París era el sueño –el bien conocido y manoseado epítome de Hemingway “París era una fiesta”--, la escena del arte, el centro del mundo. Con la incursión y en algunos casos el triunfo de movimientos de vanguardia (los impresionistas, los fauvistas, todos los ismos, el dada) el arte se revolucionó, el ritmo de cambio y reinvención fue frenético. No era posible quedarse rezagado. Pues cada nuevo estilo o escuela se catalogaba a sí mismo como vanguardia, como la punta de lanza del arte, del nuevo arte. Nombres como Derain, Ernst, Soutaine, Picasso, Gris, Braque, se sucedieron al unísono, sin mayor tiempo que el necesario para conocer su obra o propuesta -una obra, no en el sentido inmediato de un cuadro, un lienzo, sino en la solución de problemas a través de series, de tratamientos que se reflejan en el trabajo de cada artista-.

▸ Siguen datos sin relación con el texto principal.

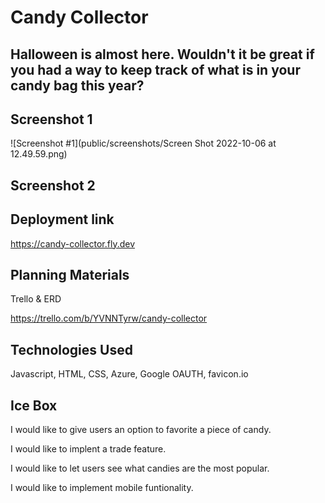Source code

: # Candy Collector

## Halloween is almost here. Wouldn't it be great if you had a way to keep track of what is in your candy bag this year? 

## Screenshot 1

![Screenshot #1](public/screenshots/Screen Shot 2022-10-06 at 12.49.59.png)

## Screenshot 2

## Deployment link

 https://candy-collector.fly.dev

 ## Planning Materials
Trello & ERD

https://trello.com/b/YVNNTyrw/candy-collector

## Technologies Used

Javascript, HTML, CSS, Azure, Google OAUTH, favicon.io 

## Ice Box

I would like to give users an option to favorite a piece of candy.

I would like to implent a trade feature.

I would like to let users see what candies are the most popular. 

I would like to implement mobile funtionality.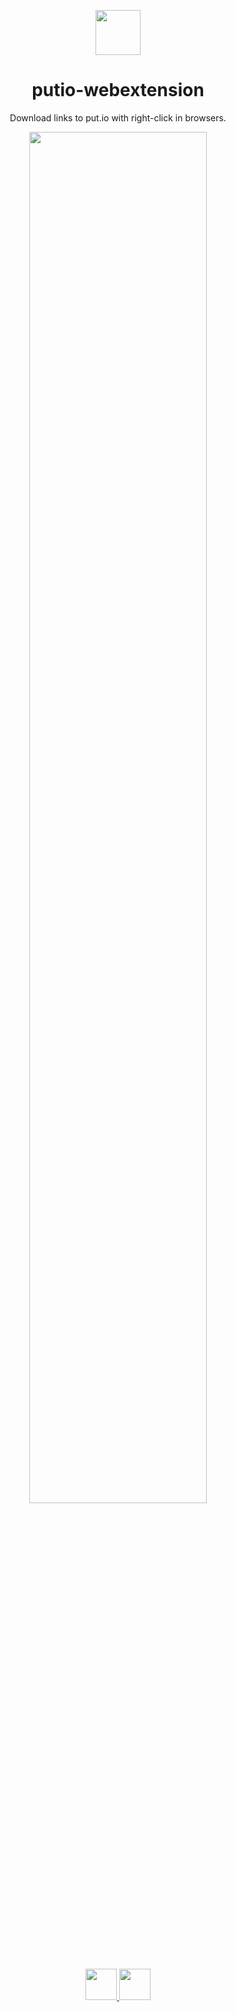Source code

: <div align="center">
   <p>
      <img src="https://static.put.io/avatar/putio-boncuk.png" width="72">
   </p>
   <h1>putio-webextension</h1>
   <p>
      Download links to put.io with right-click in browsers.
   </p>
  
  <img src="./screenshots/usage.gif" width="75%"><br>
  
   <p>
      <a href="https://chrome.google.com/webstore/detail/putio/gmlaklldebhgnhfoppklejnjcmndcehf">
      <img src="https://static.put.io/store-badges/chrome.png" height="50px" width="auto">
      </a>
      <a href="https://addons.mozilla.org/en-US/firefox/addon/put-io">
      <img src="https://static.put.io/store-badges/firefox.png" height="50px" width="auto">
      </a>
   </p>
</div>
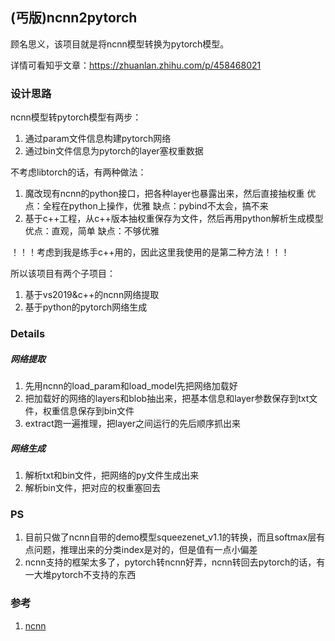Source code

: ## (丐版)ncnn2pytorch
顾名思义，该项目就是将ncnn模型转换为pytorch模型。

详情可看知乎文章：https://zhuanlan.zhihu.com/p/458468021

### 设计思路
ncnn模型转pytorch模型有两步：
1. 通过param文件信息构建pytorch网络
2. 通过bin文件信息为pytorch的layer塞权重数据

不考虑libtorch的话，有两种做法：
1. 魔改现有ncnn的python接口，把各种layer也暴露出来，然后直接抽权重
优点：全程在python上操作，优雅
缺点：pybind不太会，搞不来
2. 基于c++工程，从c++版本抽权重保存为文件，然后再用python解析生成模型
优点：直观，简单
缺点：不够优雅

！！！考虑到我是练手c++用的，因此这里我使用的是第二种方法！！！

所以该项目有两个子项目：
1. 基于vs2019&c++的ncnn网络提取
2. 基于python的pytorch网络生成

### Details
##### 网络提取
1. 先用ncnn的load_param和load_model先把网络加载好
2. 把加载好的网络的layers和blob抽出来，把基本信息和layer参数保存到txt文件，权重信息保存到bin文件
3. extract跑一遍推理，把layer之间运行的先后顺序抓出来
##### 网络生成
1. 解析txt和bin文件，把网络的py文件生成出来
2. 解析bin文件，把对应的权重塞回去

### PS
1. 目前只做了ncnn自带的demo模型squeezenet_v1.1的转换，而且softmax层有点问题，推理出来的分类index是对的，但是值有一点小偏差
2. ncnn支持的框架太多了，pytorch转ncnn好弄，ncnn转回去pytorch的话，有一大堆pytorch不支持的东西

### 参考
1. [ncnn](https://github.com/Tencent/ncnn)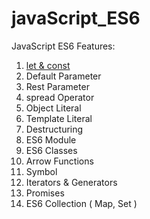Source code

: # javaScript_ES6
JavaScript ES6 Features:
01. <ins>let & const</ins>
02. Default Parameter
03. Rest Parameter
04. spread Operator
05. Object Literal
06. Template Literal
07. Destructuring
08. ES6 Module
09. ES6 Classes
10. Arrow Functions
11. Symbol
12. Iterators & Generators
13. Promises
14. ES6 Collection ( Map, Set )
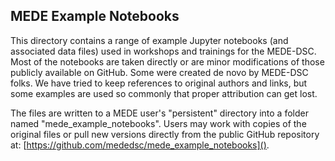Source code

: ## MEDE Example Notebooks

This directory contains a range of example Jupyter notebooks (and associated data files) used in workshops and trainings for the MEDE-DSC.  Most of the notebooks are taken directly or are minor modifications of those publicly available on GitHub. Some were created de novo by MEDE-DSC folks. We have tried to keep references to original authors and links, but some examples are used so commonly that proper attribution can get lost.

The files are written to a MEDE user's "persistent" directory into a folder named "mede\_example\_notebooks". Users may work with copies of the original files or pull new versions directly from the public GitHub repository at: [https://github.com/mededsc/mede_example_notebooks]().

De las muchas propuestas, e incluso de las muchas, muchísimas obras, es decir, lienzos, telas o llanamente cuadros, que se presentaban, el trabajo y el nombre del malagueño Pablo Ruiz Picasso sobresalía. También su alocada vida bohemia, llena de excesos, de aventuras y desmadres económicos. Las burguesas parisienses de entonces—e incluso de hoy—se sorprendían y refunfuñaban ante aquellos jóvenes nuevos artistas, los tachaban de extranjeros cuya barbarie inundaba la plácida, lisa y elegante vida nocturna parisina con su desordenado estilo de vida. Que más bien parecía un carnaval, una fiesta sin fin: lo contrario al orden establecido.

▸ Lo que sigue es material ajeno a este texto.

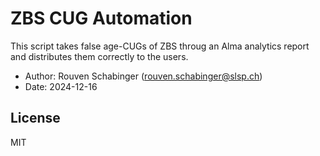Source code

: # ZBS CUG Automation
This script takes false age-CUGs of ZBS throug an Alma analytics report and distributes them correctly to the users.

* Author: Rouven Schabinger (rouven.schabinger@slsp.ch)
* Date: 2024-12-16

## License
MIT
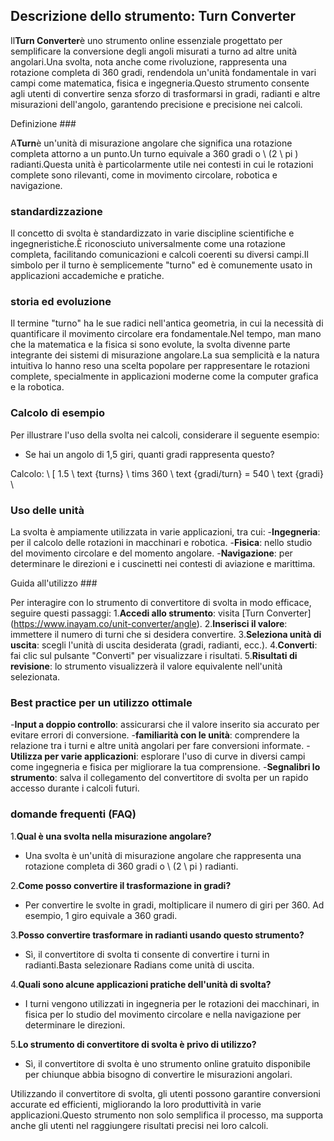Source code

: ## Descrizione dello strumento: Turn Converter

Il**Turn Converter**è uno strumento online essenziale progettato per semplificare la conversione degli angoli misurati a turno ad altre unità angolari.Una svolta, nota anche come rivoluzione, rappresenta una rotazione completa di 360 gradi, rendendola un'unità fondamentale in vari campi come matematica, fisica e ingegneria.Questo strumento consente agli utenti di convertire senza sforzo di trasformarsi in gradi, radianti e altre misurazioni dell'angolo, garantendo precisione e precisione nei calcoli.

Definizione ###

A**Turn**è un'unità di misurazione angolare che significa una rotazione completa attorno a un punto.Un turno equivale a 360 gradi o \ (2 \ pi \) radianti.Questa unità è particolarmente utile nei contesti in cui le rotazioni complete sono rilevanti, come in movimento circolare, robotica e navigazione.

### standardizzazione

Il concetto di svolta è standardizzato in varie discipline scientifiche e ingegneristiche.È riconosciuto universalmente come una rotazione completa, facilitando comunicazioni e calcoli coerenti su diversi campi.Il simbolo per il turno è semplicemente "turno" ed è comunemente usato in applicazioni accademiche e pratiche.

### storia ed evoluzione

Il termine "turno" ha le sue radici nell'antica geometria, in cui la necessità di quantificare il movimento circolare era fondamentale.Nel tempo, man mano che la matematica e la fisica si sono evolute, la svolta divenne parte integrante dei sistemi di misurazione angolare.La sua semplicità e la natura intuitiva lo hanno reso una scelta popolare per rappresentare le rotazioni complete, specialmente in applicazioni moderne come la computer grafica e la robotica.

### Calcolo di esempio

Per illustrare l'uso della svolta nei calcoli, considerare il seguente esempio:
- Se hai un angolo di 1,5 giri, quanti gradi rappresenta questo?

Calcolo:
\ [
1.5 \ text {turns} \ tims 360 \ text {gradi/turn} = 540 \ text {gradi}
\

### Uso delle unità

La svolta è ampiamente utilizzata in varie applicazioni, tra cui:
-**Ingegneria**: per il calcolo delle rotazioni in macchinari e robotica.
-**Fisica**: nello studio del movimento circolare e del momento angolare.
-**Navigazione**: per determinare le direzioni e i cuscinetti nei contesti di aviazione e marittima.

Guida all'utilizzo ###

Per interagire con lo strumento di convertitore di svolta in modo efficace, seguire questi passaggi:
1.**Accedi allo strumento**: visita [Turn Converter] (https://www.inayam.co/unit-converter/angle).
2.**Inserisci il valore**: immettere il numero di turni che si desidera convertire.
3.**Seleziona unità di uscita**: scegli l'unità di uscita desiderata (gradi, radianti, ecc.).
4.**Converti**: fai clic sul pulsante "Converti" per visualizzare i risultati.
5.**Risultati di revisione**: lo strumento visualizzerà il valore equivalente nell'unità selezionata.

### Best practice per un utilizzo ottimale

-**Input a doppio controllo**: assicurarsi che il valore inserito sia accurato per evitare errori di conversione.
-**familiarità con le unità**: comprendere la relazione tra i turni e altre unità angolari per fare conversioni informate.
-**Utilizza per varie applicazioni**: esplorare l'uso di curve in diversi campi come ingegneria e fisica per migliorare la tua comprensione.
-**Segnalibri lo strumento**: salva il collegamento del convertitore di svolta per un rapido accesso durante i calcoli futuri.

### domande frequenti (FAQ)

1.**Qual è una svolta nella misurazione angolare?**
- Una svolta è un'unità di misurazione angolare che rappresenta una rotazione completa di 360 gradi o \ (2 \ pi \) radianti.

2.**Come posso convertire il trasformazione in gradi?**
- Per convertire le svolte in gradi, moltiplicare il numero di giri per 360. Ad esempio, 1 giro equivale a 360 gradi.

3.**Posso convertire trasformare in radianti usando questo strumento?**
- Sì, il convertitore di svolta ti consente di convertire i turni in radianti.Basta selezionare Radians come unità di uscita.

4.**Quali sono alcune applicazioni pratiche dell'unità di svolta?**
- I turni vengono utilizzati in ingegneria per le rotazioni dei macchinari, in fisica per lo studio del movimento circolare e nella navigazione per determinare le direzioni.

5.**Lo strumento di convertitore di svolta è privo di utilizzo?**
- Sì, il convertitore di svolta è uno strumento online gratuito disponibile per chiunque abbia bisogno di convertire le misurazioni angolari.

Utilizzando il convertitore di svolta, gli utenti possono garantire conversioni accurate ed efficienti, migliorando la loro produttività in varie applicazioni.Questo strumento non solo semplifica il processo, ma supporta anche gli utenti nel raggiungere risultati precisi nei loro calcoli.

Ese orden, o desorden, que se acusaba tenía razones y motivos más profundos que la simple y miope opinión de la decencia parisiense. Podría decir, para no alargarme en este punto, que las vanguardias rompieron con el orden que se manejaba en el arte, que hasta antes del Impresionismo, se apegó al principio de la reproducción de la naturaleza. Es decir, a retratar, copiar las formas y repetir las formulas establecidas por la Academia. También se rompió con el arte –digamos- “legitimado”, catalogado como rector y pauta en Occidente: la perspectiva, el uso del color, la adecuada composición, la simetría y ajustada proporción. Y más allá de esta ruptura artística, está la ruptura con el fenómeno del capitalismo triunfante y su máxime representante, que era -y aún continúa siendo- la clase burguesa. Que se apega al orden, al epítome de racionalización: de las formas de vida, del uso del tiempo, del peso de las cosas, del comercio, de la producción industrial, social, artística, de los hombres y mujeres, niños y ancianos. Todo entró en este orden. Nada podía asumir una independencia, sino que entraba en la órbita de supeditación de dicha clase social.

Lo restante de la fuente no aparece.